3.2.2 What are the most polular food in New Delhi?

food.category <- food.type %>% str_split(",", simplify = TRUE)
food.category <- data.frame(table(food.category))
food.category <- food.category[-1,]

food.category %>% arrange(desc(Freq)) %>% top_n(15) %>% 
  ggplot(aes(x = reorder(x = food.category, X = desc(Freq)), y = Freq)) + 
  geom_bar(stat = "identity") + 
  theme(axis.text.x = element_text(angle = 30, hjust = 1)) + 
  labs(title = "Popular Food in New Delhi", x = "Food Category")
## Selecting by Freq

There are some duplications for some reason. However, it is apparent that North Indian, Chinese and Italian food restaurants are popular in the city.
Thus, in this article, I’m going to focus on them.

pop.food <- top.nd.zomato$Cuisines %>% str_split(pattern = ",") %>% str_detect(c("North Indian", "Chinese", "Italian"))
## Warning in stri_detect_regex(string, pattern, opts_regex = opts(pattern)):
## longer object length is not a multiple of shorter object length
pop.top.nd.zomato <- top.nd.zomato[pop.food,]
ggmap(nd.map) + 
  geom_point(data = pop.top.nd.zomato,
         aes(x = Longitude, y = Latitude, colour = Rating.text)) + 
  labs(title = "Popular food restaurants in New Delhi") +
  scale_colour_discrete(name = "Rating")
## Warning: Removed 47 rows containing missing values (geom_point).

3.3 Which Suburb has the highest rating?

top10.pop.top.nd.zomato <- 
  pop.top.nd.zomato %>% 
  group_by(Locality) %>% 
  summarise(Average.rating = mean(Aggregate.rating)) %>% 
  arrange(desc(Average.rating)) %>% head(n = 10)

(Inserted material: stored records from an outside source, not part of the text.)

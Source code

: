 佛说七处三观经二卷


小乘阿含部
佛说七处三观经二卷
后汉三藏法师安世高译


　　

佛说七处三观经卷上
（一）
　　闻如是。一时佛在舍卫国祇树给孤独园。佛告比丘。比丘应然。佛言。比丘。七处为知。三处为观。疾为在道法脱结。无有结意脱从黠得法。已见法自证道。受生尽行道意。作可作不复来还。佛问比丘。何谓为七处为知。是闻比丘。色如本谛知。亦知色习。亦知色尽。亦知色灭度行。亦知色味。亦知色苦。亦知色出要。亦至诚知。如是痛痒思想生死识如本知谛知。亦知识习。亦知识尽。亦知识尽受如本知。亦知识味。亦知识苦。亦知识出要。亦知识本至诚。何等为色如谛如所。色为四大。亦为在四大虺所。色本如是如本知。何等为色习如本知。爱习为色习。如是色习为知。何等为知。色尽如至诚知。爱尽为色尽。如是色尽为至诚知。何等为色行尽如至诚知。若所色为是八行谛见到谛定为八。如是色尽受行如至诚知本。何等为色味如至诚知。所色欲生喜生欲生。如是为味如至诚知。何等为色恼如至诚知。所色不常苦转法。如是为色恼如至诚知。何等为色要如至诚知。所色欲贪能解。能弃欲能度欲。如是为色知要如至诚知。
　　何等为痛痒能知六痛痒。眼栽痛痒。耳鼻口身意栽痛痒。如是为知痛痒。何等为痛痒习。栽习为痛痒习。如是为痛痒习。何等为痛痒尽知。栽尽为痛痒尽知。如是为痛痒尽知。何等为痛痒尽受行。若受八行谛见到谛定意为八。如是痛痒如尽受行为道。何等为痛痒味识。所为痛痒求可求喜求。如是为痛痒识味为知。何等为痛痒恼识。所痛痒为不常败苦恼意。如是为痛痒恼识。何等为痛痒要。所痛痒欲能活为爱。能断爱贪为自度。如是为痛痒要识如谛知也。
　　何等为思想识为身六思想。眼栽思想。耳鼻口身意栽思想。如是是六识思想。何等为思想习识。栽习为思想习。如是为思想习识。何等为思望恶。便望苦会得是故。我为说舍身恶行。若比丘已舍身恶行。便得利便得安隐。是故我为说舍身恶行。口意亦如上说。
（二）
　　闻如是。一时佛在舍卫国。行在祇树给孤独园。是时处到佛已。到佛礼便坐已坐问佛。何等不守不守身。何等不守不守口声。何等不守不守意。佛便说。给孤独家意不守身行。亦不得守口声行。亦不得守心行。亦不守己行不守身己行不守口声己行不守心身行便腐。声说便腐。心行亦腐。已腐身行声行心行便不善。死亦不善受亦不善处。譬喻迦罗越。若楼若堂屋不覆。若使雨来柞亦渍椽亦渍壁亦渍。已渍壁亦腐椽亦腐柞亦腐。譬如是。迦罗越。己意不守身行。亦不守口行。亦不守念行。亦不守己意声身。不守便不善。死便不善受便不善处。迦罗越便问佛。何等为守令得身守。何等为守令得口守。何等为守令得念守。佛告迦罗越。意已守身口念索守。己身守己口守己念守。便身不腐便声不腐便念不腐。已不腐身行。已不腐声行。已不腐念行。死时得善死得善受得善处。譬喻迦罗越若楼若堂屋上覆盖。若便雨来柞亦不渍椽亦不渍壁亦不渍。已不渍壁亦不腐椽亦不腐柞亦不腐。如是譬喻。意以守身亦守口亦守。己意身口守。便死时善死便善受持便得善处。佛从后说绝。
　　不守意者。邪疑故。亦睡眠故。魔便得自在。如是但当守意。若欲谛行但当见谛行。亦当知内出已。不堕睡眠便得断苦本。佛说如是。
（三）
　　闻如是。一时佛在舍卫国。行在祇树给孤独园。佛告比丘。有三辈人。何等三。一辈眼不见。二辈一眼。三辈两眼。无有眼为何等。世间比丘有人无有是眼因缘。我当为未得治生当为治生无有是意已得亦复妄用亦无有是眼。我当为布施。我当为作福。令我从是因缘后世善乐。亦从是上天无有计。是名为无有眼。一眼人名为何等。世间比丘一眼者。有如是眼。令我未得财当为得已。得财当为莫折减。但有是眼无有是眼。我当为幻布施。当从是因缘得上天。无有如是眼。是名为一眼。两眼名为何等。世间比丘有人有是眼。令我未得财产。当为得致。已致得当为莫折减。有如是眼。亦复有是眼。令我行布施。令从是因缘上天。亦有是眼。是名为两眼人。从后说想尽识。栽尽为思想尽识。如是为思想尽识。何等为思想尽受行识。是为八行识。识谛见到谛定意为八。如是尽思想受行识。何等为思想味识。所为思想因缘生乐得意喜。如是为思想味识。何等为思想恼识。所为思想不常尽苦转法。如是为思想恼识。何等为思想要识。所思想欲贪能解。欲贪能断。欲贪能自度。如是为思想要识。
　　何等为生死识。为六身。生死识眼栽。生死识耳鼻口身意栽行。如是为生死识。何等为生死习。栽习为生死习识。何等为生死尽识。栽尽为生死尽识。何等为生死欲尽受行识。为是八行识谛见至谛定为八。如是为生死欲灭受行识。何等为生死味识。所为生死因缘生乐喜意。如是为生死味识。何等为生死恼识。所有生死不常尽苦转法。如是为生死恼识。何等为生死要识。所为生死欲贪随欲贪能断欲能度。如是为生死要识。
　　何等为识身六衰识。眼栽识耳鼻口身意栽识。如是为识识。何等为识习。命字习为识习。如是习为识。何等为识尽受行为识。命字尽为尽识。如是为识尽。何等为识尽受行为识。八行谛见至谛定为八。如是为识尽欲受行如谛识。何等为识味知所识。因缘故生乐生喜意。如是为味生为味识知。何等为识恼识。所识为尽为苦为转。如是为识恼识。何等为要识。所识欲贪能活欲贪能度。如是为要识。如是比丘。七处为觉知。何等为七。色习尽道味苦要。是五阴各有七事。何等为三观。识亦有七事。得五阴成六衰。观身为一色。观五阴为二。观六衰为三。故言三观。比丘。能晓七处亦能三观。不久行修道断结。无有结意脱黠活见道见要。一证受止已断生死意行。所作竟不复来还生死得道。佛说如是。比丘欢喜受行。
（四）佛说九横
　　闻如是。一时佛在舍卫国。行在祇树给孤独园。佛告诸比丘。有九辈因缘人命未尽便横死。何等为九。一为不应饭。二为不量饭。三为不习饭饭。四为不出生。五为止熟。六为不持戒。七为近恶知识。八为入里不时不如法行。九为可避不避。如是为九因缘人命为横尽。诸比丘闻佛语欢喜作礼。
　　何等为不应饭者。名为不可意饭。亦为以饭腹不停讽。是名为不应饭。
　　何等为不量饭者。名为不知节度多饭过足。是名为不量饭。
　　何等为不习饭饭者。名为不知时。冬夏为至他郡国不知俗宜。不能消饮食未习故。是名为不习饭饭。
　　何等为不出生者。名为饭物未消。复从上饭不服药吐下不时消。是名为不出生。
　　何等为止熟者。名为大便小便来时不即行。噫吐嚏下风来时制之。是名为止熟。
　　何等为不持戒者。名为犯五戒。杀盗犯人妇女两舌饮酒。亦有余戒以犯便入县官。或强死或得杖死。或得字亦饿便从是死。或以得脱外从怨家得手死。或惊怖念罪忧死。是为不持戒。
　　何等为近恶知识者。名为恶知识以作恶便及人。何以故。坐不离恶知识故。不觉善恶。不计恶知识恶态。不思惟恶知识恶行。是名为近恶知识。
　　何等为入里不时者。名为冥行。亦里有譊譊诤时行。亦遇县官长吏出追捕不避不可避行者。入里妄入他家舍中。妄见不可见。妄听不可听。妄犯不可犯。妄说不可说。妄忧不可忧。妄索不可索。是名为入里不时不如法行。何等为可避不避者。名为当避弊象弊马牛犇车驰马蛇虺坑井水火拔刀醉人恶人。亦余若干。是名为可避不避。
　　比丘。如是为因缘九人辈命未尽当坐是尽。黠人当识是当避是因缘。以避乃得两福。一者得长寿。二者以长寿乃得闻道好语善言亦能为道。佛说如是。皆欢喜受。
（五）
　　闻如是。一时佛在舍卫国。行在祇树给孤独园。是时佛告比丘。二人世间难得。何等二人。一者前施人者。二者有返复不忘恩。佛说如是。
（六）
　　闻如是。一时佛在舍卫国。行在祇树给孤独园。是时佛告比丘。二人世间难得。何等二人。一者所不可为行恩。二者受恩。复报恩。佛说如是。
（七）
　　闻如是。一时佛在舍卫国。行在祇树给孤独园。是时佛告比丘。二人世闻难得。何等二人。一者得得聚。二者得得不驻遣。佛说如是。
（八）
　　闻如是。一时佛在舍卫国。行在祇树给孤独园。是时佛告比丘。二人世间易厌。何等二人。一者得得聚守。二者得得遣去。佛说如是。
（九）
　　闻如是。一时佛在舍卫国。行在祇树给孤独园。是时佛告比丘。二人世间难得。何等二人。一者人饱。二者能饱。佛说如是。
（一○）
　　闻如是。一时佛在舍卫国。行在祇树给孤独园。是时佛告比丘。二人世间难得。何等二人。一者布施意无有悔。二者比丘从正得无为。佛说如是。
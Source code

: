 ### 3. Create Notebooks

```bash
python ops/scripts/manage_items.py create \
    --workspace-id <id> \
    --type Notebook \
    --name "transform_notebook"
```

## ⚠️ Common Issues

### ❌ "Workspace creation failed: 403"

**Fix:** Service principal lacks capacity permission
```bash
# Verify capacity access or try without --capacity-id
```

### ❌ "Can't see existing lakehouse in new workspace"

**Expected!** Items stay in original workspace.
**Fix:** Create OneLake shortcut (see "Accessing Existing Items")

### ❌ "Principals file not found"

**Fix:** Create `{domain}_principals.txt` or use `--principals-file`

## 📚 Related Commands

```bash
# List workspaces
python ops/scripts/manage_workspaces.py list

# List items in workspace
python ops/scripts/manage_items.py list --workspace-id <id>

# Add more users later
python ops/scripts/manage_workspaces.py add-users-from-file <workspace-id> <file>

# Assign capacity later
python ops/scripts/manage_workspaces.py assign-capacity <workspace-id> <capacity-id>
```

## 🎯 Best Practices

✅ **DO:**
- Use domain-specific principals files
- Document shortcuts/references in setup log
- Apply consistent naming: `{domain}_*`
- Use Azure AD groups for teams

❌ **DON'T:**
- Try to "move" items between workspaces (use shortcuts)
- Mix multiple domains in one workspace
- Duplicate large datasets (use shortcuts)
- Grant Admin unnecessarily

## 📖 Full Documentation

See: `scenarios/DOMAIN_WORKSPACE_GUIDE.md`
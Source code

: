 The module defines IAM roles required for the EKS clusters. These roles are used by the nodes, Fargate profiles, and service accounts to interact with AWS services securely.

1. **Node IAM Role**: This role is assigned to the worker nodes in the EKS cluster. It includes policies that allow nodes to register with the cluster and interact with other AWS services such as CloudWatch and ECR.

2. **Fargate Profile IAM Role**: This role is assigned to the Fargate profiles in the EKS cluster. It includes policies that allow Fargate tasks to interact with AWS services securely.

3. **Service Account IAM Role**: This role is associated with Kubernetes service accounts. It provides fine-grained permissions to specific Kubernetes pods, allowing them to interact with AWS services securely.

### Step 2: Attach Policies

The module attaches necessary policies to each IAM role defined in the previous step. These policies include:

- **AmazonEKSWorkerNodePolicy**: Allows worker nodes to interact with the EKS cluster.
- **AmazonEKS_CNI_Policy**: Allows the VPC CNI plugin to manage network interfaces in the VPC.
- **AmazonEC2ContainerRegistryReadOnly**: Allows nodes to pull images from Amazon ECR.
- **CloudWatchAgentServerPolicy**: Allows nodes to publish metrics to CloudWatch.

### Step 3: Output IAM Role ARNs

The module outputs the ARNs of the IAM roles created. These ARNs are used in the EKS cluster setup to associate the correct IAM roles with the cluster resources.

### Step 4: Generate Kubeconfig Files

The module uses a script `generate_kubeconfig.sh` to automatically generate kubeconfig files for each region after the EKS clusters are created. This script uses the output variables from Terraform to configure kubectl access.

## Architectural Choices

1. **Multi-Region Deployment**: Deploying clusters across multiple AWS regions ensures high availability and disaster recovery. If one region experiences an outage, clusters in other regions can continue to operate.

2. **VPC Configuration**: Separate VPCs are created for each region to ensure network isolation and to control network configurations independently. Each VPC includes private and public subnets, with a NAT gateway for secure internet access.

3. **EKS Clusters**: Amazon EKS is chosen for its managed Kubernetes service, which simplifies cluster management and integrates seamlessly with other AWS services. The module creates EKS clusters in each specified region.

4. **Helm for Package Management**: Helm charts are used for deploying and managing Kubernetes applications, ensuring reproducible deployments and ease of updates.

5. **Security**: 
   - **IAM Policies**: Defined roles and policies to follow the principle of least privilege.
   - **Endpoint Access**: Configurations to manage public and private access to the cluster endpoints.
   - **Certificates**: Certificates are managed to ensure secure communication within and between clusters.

top10.pop.top.nd.zomato %>% 
  ggplot(aes(x = as.factor(Locality), y = Average.rating)) + 
  geom_bar(stat = "identity") + 
  theme(axis.text.x = element_text(angle = 70, vjust = .5)) + 
  labs(title = "Top 10 rating Suburbs", x = "Suburb Name")

Extracted top 10 Suburb

suburb <- top10.pop.top.nd.zomato$Locality
ggmap(nd.map) + 
  geom_point(data = pop.top.nd.zomato %>% 
               filter(Locality %in% suburb) %>% 
               group_by(Locality) %>% 
               mutate(average.Rate = mean(Aggregate.rating)),
         aes(x = Longitude, y = Latitude, size = average.Rate, colour = Locality)) + 
  labs(title = "Map visualization of Top 10 Suburb's Rating score") + 
  scale_colour_discrete(name = "Suburb Name")
## Warning: Removed 1 rows containing missing values (geom_point).